Pater Josef Kentenich Portraits

Informationen zum Selig- und Heiligsprechungsprozess

Der Prozess zur Selig- und Heiligsprechung Pater Kentenichs wurde am 10. Februar 1975 in Trier eröffnet.

 

Heiligsprechung: das endgültige Ja der Kirche

Über die Gemeinschaft der Lebenden auf Erden und derer, die schon in der Anschauung Gottes leben, sagt die Kirche: "Wenn wir nämlich auf das Leben der treuen Nachfolger Christi schauen, erhalten wir neuen Antrieb, die künftige Stadt zu suchen. Zugleich werden wir einen ganz verlässlichen Weg gewiesen, wie wir, jeder nach seinem Stand und seinen eigenen Lebensverhältnissen, durch die irdischen Wechselfälle hindurch zur vollkommenen Vereinigung mit Christus, nämlich zur Heiligkeit, kommen können."

 

Es ist darum sinnvoll, das Geschenk Gottes, das er uns in Heiligen und heiligmäßigen Menschen macht, zum Leuchten zu bringen. Das geschieht in einer Heiligsprechung. Heiligsprechung durch die Kirche ist zunächst ein Akt der Anerkennung: Die Kirche erkennt an, dass die betreffende Person ein Leben gemäß dem Evangelium geführt hat und zugleich auch Vorbild für ein Leben nach dem Evangelium sein kann. Im Fall von Gründern schließt Heiligsprechung auch die Anerkennung ihrer Gründung, ihres Werkes ein. Es wird anerkannt als ein Werk, das sich auf Anregung durch Gott zurückführen lässt.

 

Interview über den Seligsprechungsprozess

Pater Ángel Strada, von 1994-2017 Postulator im Seligsprechungsprozess für Pater Josef Kentenich gab in einem Interview Einblick in den Stand des Prozesses und das, was noch ansteht.

 

Wie ist der aktuelle Stand des Prozesses?

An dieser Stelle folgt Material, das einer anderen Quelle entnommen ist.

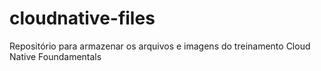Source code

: # cloudnative-files
Repositório para armazenar os arquivos e imagens do treinamento Cloud Native Foundamentals
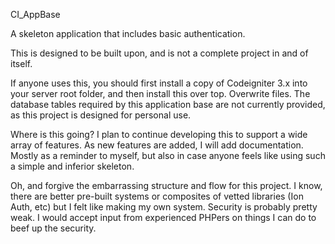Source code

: CI_AppBase

A skeleton application that includes basic authentication.

This is designed to be built upon, and is not a complete project in and of itself.

If anyone uses this, you should first install a copy of Codeigniter 3.x into your server root folder, and then install this over top. Overwrite files.
The database tables required by this application base are not currently provided, as this project is designed for personal use.

Where is this going?
I plan to continue developing this to support a wide array of features. As new features are added, I will add documentation. Mostly as a reminder to myself, but also in case anyone feels like using such a simple and inferior skeleton.


Oh, and forgive the embarrassing structure and flow for this project. I know, there are better pre-built systems or composites of vetted libraries (Ion Auth, etc) but I felt like making my own system. Security is probably pretty weak. I would accept input from experienced PHPers on things I can do to beef up the security.
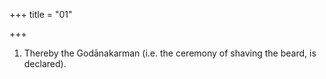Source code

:+++
title = "01"

+++
1. Thereby the Godānakarman (i.e. the ceremony of shaving the beard, is declared).
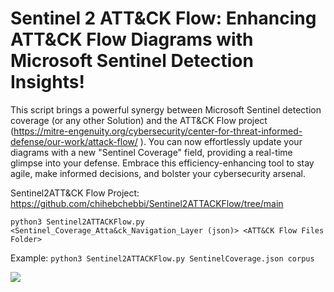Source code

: # Sentinel 2 ATT&CK Flow: Enhancing ATT&CK Flow Diagrams with Microsoft Sentinel Detection Insights! 

This script brings a powerful synergy between Microsoft Sentinel detection coverage (or any other Solution) and the ATT&CK Flow project (https://mitre-engenuity.org/cybersecurity/center-for-threat-informed-defense/our-work/attack-flow/ ). You can now effortlessly update your diagrams with a new "Sentinel Coverage" field, providing a real-time glimpse into your defense. Embrace this efficiency-enhancing tool to stay agile, make informed decisions, and bolster your cybersecurity arsenal.

Sentinel2ATT&CK Flow Project:  https://github.com/chihebchebbi/Sentinel2ATTACKFlow/tree/main

`python3 Sentinel2ATTACKFlow.py <Sentinel_Coverage_Atta&ck_Navigation_Layer (json)> <ATT&CK Flow Files Folder>`

Example: 
`python3 Sentinel2ATTACKFlow.py SentinelCoverage.json corpus`

![](https://i.imgur.com/F1g1T1g.png)
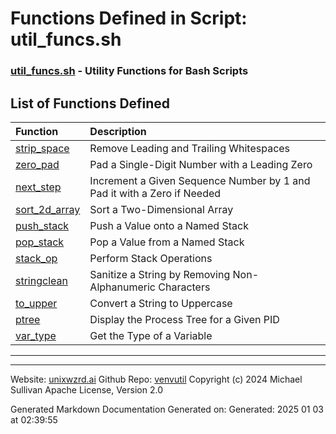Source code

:# Functions Defined in Script: util_funcs.sh

### [util_funcs.sh](/docs/shdoc/bin/shinclude/scripts/util_funcs.sh.md) - Utility Functions for Bash Scripts

## List of Functions Defined

| Function | Description |
|:--|:--|
| [strip_space](functions/strip_space.md) | Remove Leading and Trailing Whitespaces |
| [zero_pad](functions/zero_pad.md) | Pad a Single-Digit Number with a Leading Zero |
| [next_step](functions/next_step.md) | Increment a Given Sequence Number by 1 and Pad it with a Zero if Needed |
| [sort_2d_array](functions/sort_2d_array.md) | Sort a Two-Dimensional Array |
| [push_stack](functions/push_stack.md) | Push a Value onto a Named Stack |
| [pop_stack](functions/pop_stack.md) | Pop a Value from a Named Stack |
| [stack_op](functions/stack_op.md) | Perform Stack Operations |
| [stringclean](functions/stringclean.md) | Sanitize a String by Removing Non-Alphanumeric Characters |
| [to_upper](functions/to_upper.md) | Convert a String to Uppercase |
| [ptree](functions/ptree.md) | Display the Process Tree for a Given PID |
| [var_type](functions/var_type.md) | Get the Type of a Variable |

---

---

Website: [unixwzrd.ai](https://unixwzrd.ai)
Github Repo: [venvutil](https://github.com/unixwzrd/venvutil)
Copyright (c) 2024 Michael Sullivan
Apache License, Version 2.0

Generated Markdown Documentation
Generated on: Generated: 2025 01 03 at 02:39:55
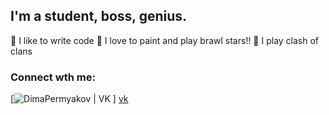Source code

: ## I'm a student, boss, genius.
💪 I like to write code
🎉 I love to paint and play brawl stars!!
🥅 I play clash of clans


### Connect wth me:

[<img alight="left" alt=" DimaPermyakov | VK" widtn="22px" scr="https://yandex.ru/images/search?from=tabbar&text=%D0%B8%D0%BA%D0%BE%D0%BD%D0%BA%D0%B0%20%D0%B2%D0%BA&pos=0&img_url=https%3A%2F%2Fi0.wp.com%2Fedrublevsky.ru%2Fwp-content%2Fuploads%2F2016%2F01%2F%25D0%25B2%25D0%25BA-%25D0%25B8%25D0%25BA%25D0%25BE%25D0%25BD%25D0%25BA%25D0%25B0.png&rpt=simage" /> ] [vk]

[vk]: https://vk.com/boss_permyakoovv
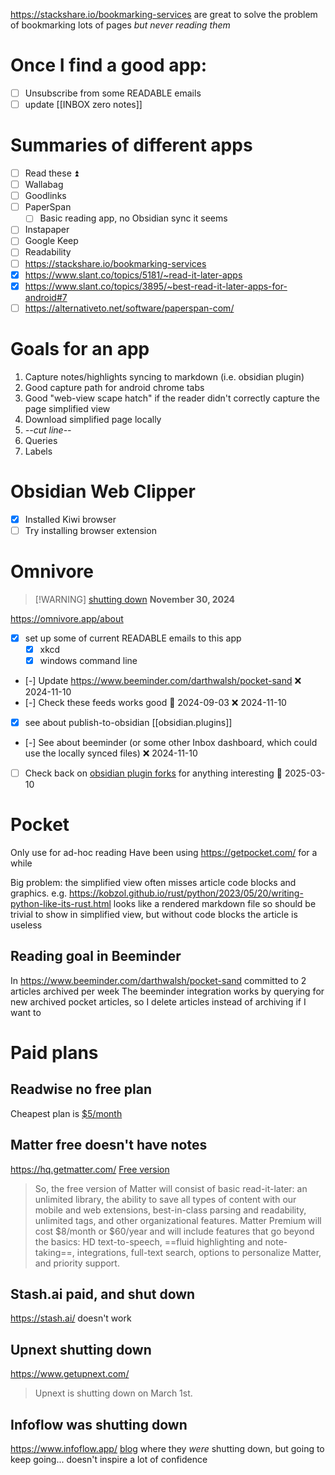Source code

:https://stackshare.io/bookmarking-services are great to solve the problem of bookmarking lots of pages *but never reading them*

# Once I find a good app:
- [ ] Unsubscribe from some READABLE emails
- [ ] update [[INBOX zero notes]]

# Summaries of different apps
- [ ] Read these ⏫ 
- [ ] Wallabag
- [ ] Goodlinks
- [ ] PaperSpan
	- [ ] Basic reading app, no Obsidian sync it seems
- [ ] Instapaper
- [ ] Google Keep
- [ ] Readability
- [ ] https://stackshare.io/bookmarking-services
- [x] https://www.slant.co/topics/5181/~read-it-later-apps
- [x] https://www.slant.co/topics/3895/~best-read-it-later-apps-for-android#7
- [ ] https://alternativeto.net/software/paperspan-com/

# Goals for an app
1. Capture notes/highlights syncing to markdown (i.e. obsidian plugin)
4. Good capture path for android chrome tabs
2. Good "web-view scape hatch" if the reader didn't correctly capture the page simplified view
3. Download simplified page locally
5. *--cut line--*
6. Queries
7. Labels
# Obsidian Web Clipper
- [x] Installed Kiwi browser
- [ ] Try installing browser extension
# Omnivore

> [!WARNING] [shutting down](https://blog.omnivore.app/p/details-on-omnivore-shutting-down) **November 30, 2024**



https://omnivore.app/about
- [x] set up some of current READABLE emails to this app
    - [x] xkcd
    - [x] windows command line
- [-] Update https://www.beeminder.com/darthwalsh/pocket-sand ❌ 2024-11-10
- [-] Check these feeds works good 🛫 2024-09-03 ❌ 2024-11-10
- [x] see about publish-to-obsidian [[obsidian.plugins]]
- [-] See about beeminder (or some other Inbox dashboard, which could use the locally synced files) ❌ 2024-11-10
- [ ] Check back on [obsidian plugin forks](https://github.com/omnivore-app/obsidian-omnivore/forks?include=active&page=1&period=2y&sort_by=last_updated) for anything interesting 🛫 2025-03-10 

# Pocket
Only use for ad-hoc reading
Have been using https://getpocket.com/ for a while

Big problem: the simplified view often misses article code blocks and graphics.
e.g. https://kobzol.github.io/rust/python/2023/05/20/writing-python-like-its-rust.html looks like a rendered markdown file so should be trivial to show in simplified view, but without code blocks the article is useless
## Reading goal in Beeminder
In https://www.beeminder.com/darthwalsh/pocket-sand committed to 2 articles archived per week
The beeminder integration works by querying for new archived pocket articles, so I delete articles instead of archiving if I want to 

# Paid plans
## Readwise no free plan
Cheapest plan is [$5/month](https://readwise.io/pricing)

## Matter free doesn't have notes
https://hq.getmatter.com/
[Free version](https://hq.getmatter.com/patron)
>So, the free version of Matter will consist of basic read-it-later: an unlimited library, the ability to save all types of content with our mobile and web extensions, best-in-class parsing and readability, unlimited tags, and other organizational features.
>Matter Premium will cost $8/month or $60/year and will include features that go beyond the basics: HD text-to-speech, ==fluid highlighting and note-taking==, integrations, full-text search, options to personalize Matter, and priority support.

## Stash.ai paid, and shut down
https://stash.ai/ doesn't work

## Upnext shutting down
https://www.getupnext.com/
>Upnext is shutting down on March 1st.

## Infoflow was shutting down
https://www.infoflow.app/
[blog](https://flat-process-26e.notion.site/The-Future-of-InfoFlow-12f9f88d0aab8046a74bf99f036dd0a8) where they *were* shutting down, but going to keep going... doesn't inspire a lot of confidence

Der Prozess wurde in der Diözese Trier am 10. Februar 1975 eröffnet, sieben Jahre nach dem Tod Pater Kentenichs. Im Laufe der Jahre ist eine vielgestaltige Dokumentation für den Ruf seiner Heiligkeit zusammengetragen worden. Tausende Menschen aus 92 Ländern der fünf Kontinente haben zum Ausdruck gebracht, dass sie auf seine Fürsprache vertrauen oder sich von seinem Beispiel leiten lassen. Seine zahlreichen veröffentlichten Schriften wurden von vier Theologen geprüft, die bestätigten, dass sich in ihnen nichts befindet, was der Lehre oder Moral der Kirche widerspricht. Mehr als hundert Zeugen haben vor dem kirchlichen Gericht ausgesagt. Dies ist von besonderer Bedeutung, da das Ziel des Prozesses darin besteht, den heroischen Tugendgrad im Leben des Dieners Gottes zu überprüfen. Die Zeugen werden darüber befragt, welche Erinnerungen sie an Pater Kentenich haben, welche Erlebnisse sie im direkten, oft jahrzehntelangen Kontakt mit ihm hatten. Sie können gegen oder für ihn aussagen, ihre Anfragen vorbringen, Dokumentationsmaterial vorlegen, etc.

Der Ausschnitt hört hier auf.